(EXTRACTED RECORDS)
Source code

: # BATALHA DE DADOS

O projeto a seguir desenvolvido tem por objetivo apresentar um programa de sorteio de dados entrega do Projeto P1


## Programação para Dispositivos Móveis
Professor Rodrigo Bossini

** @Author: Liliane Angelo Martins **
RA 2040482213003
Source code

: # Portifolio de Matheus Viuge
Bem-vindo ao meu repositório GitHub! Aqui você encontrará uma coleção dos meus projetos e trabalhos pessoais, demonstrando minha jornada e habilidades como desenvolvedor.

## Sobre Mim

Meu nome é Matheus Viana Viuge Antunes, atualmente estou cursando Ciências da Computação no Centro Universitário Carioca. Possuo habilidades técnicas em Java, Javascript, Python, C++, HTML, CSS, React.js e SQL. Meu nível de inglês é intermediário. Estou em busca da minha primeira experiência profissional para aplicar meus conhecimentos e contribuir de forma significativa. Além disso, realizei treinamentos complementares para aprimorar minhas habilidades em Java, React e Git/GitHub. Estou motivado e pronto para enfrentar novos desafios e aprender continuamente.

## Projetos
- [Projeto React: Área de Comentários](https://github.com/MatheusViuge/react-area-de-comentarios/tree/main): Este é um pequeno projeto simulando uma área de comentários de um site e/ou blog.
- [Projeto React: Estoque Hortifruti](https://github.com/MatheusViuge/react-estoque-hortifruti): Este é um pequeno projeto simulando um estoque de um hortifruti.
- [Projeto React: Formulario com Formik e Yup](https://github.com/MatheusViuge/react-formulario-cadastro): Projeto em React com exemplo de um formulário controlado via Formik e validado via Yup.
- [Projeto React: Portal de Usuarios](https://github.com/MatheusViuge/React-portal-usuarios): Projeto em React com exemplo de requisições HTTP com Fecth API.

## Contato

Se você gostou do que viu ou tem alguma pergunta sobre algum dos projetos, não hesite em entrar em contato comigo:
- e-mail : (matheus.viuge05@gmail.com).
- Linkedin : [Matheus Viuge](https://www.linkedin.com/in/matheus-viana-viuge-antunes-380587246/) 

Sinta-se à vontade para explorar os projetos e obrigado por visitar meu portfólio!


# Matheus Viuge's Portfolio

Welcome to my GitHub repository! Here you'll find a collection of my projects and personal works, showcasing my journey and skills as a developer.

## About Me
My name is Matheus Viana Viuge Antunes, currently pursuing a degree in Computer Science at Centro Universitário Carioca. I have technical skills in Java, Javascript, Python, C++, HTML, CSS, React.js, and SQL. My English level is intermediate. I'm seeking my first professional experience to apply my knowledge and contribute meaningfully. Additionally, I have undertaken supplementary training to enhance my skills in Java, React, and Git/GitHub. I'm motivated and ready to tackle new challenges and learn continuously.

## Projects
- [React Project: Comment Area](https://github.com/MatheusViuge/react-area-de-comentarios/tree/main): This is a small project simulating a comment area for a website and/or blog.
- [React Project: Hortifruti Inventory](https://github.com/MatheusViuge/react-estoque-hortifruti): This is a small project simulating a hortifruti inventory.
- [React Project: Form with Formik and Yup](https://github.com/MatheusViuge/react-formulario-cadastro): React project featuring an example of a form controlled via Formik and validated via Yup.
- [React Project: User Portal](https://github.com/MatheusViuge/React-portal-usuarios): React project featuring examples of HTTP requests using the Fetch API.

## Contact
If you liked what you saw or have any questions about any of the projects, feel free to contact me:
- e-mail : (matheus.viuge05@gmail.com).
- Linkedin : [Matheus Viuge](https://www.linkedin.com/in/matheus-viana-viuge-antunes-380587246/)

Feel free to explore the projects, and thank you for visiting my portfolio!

(WHAT THIS TASK INVOLVES) From the first line to the last, copy every record exactly.

(TASK RESPONSE)
Source code

: # BATALHA DE DADOS

O projeto a seguir desenvolvido tem por objetivo apresentar um programa de sorteio de dados entrega do Projeto P1


## Programação para Dispositivos Móveis
Professor Rodrigo Bossini

** @Author: Liliane Angelo Martins **
RA 2040482213003
Source code

: # Portifolio de Matheus Viuge
Bem-vindo ao meu repositório GitHub! Aqui você encontrará uma coleção dos meus projetos e trabalhos pessoais, demonstrando minha jornada e habilidades como desenvolvedor.

## Sobre Mim

Meu nome é Matheus Viana Viuge Antunes, atualmente estou cursando Ciências da Computação no Centro Universitário Carioca. Possuo habilidades técnicas em Java, Javascript, Python, C++, HTML, CSS, React.js e SQL. Meu nível de inglês é intermediário. Estou em busca da minha primeira experiência profissional para aplicar meus conhecimentos e contribuir de forma significativa. Além disso, realizei treinamentos complementares para aprimorar minhas habilidades em Java, React e Git/GitHub. Estou motivado e pronto para enfrentar novos desafios e aprender continuamente.

## Projetos
- [Projeto React: Área de Comentários](https://github.com/MatheusViuge/react-area-de-comentarios/tree/main): Este é um pequeno projeto simulando uma área de comentários de um site e/ou blog.
- [Projeto React: Estoque Hortifruti](https://github.com/MatheusViuge/react-estoque-hortifruti): Este é um pequeno projeto simulando um estoque de um hortifruti.
- [Projeto React: Formulario com Formik e Yup](https://github.com/MatheusViuge/react-formulario-cadastro): Projeto em React com exemplo de um formulário controlado via Formik e validado via Yup.
- [Projeto React: Portal de Usuarios](https://github.com/MatheusViuge/React-portal-usuarios): Projeto em React com exemplo de requisições HTTP com Fecth API.

## Contato

Se você gostou do que viu ou tem alguma pergunta sobre algum dos projetos, não hesite em entrar em contato comigo:
- e-mail : (matheus.viuge05@gmail.com).
- Linkedin : [Matheus Viuge](https://www.linkedin.com/in/matheus-viana-viuge-antunes-380587246/) 

Sinta-se à vontade para explorar os projetos e obrigado por visitar meu portfólio!


# Matheus Viuge's Portfolio

Welcome to my GitHub repository! Here you'll find a collection of my projects and personal works, showcasing my journey and skills as a developer.

## About Me
My name is Matheus Viana Viuge Antunes, currently pursuing a degree in Computer Science at Centro Universitário Carioca. I have technical skills in Java, Javascript, Python, C++, HTML, CSS, React.js, and SQL. My English level is intermediate. I'm seeking my first professional experience to apply my knowledge and contribute meaningfully. Additionally, I have undertaken supplementary training to enhance my skills in Java, React, and Git/GitHub. I'm motivated and ready to tackle new challenges and learn continuously.

## Projects
- [React Project: Comment Area](https://github.com/MatheusViuge/react-area-de-comentarios/tree/main): This is a small project simulating a comment area for a website and/or blog.
- [React Project: Hortifruti Inventory](https://github.com/MatheusViuge/react-estoque-hortifruti): This is a small project simulating a hortifruti inventory.
- [React Project: Form with Formik and Yup](https://github.com/MatheusViuge/react-formulario-cadastro): React project featuring an example of a form controlled via Formik and validated via Yup.
- [React Project: User Portal](https://github.com/MatheusViuge/React-portal-usuarios): React project featuring examples of HTTP requests using the Fetch API.

## Contact
If you liked what you saw or have any questions about any of the projects, feel free to contact me:
- e-mail : (matheus.viuge05@gmail.com).
- Linkedin : [Matheus Viuge](https://www.linkedin.com/in/matheus-viana-viuge-antunes-380587246/)

Feel free to explore the projects, and thank you for visiting my portfolio!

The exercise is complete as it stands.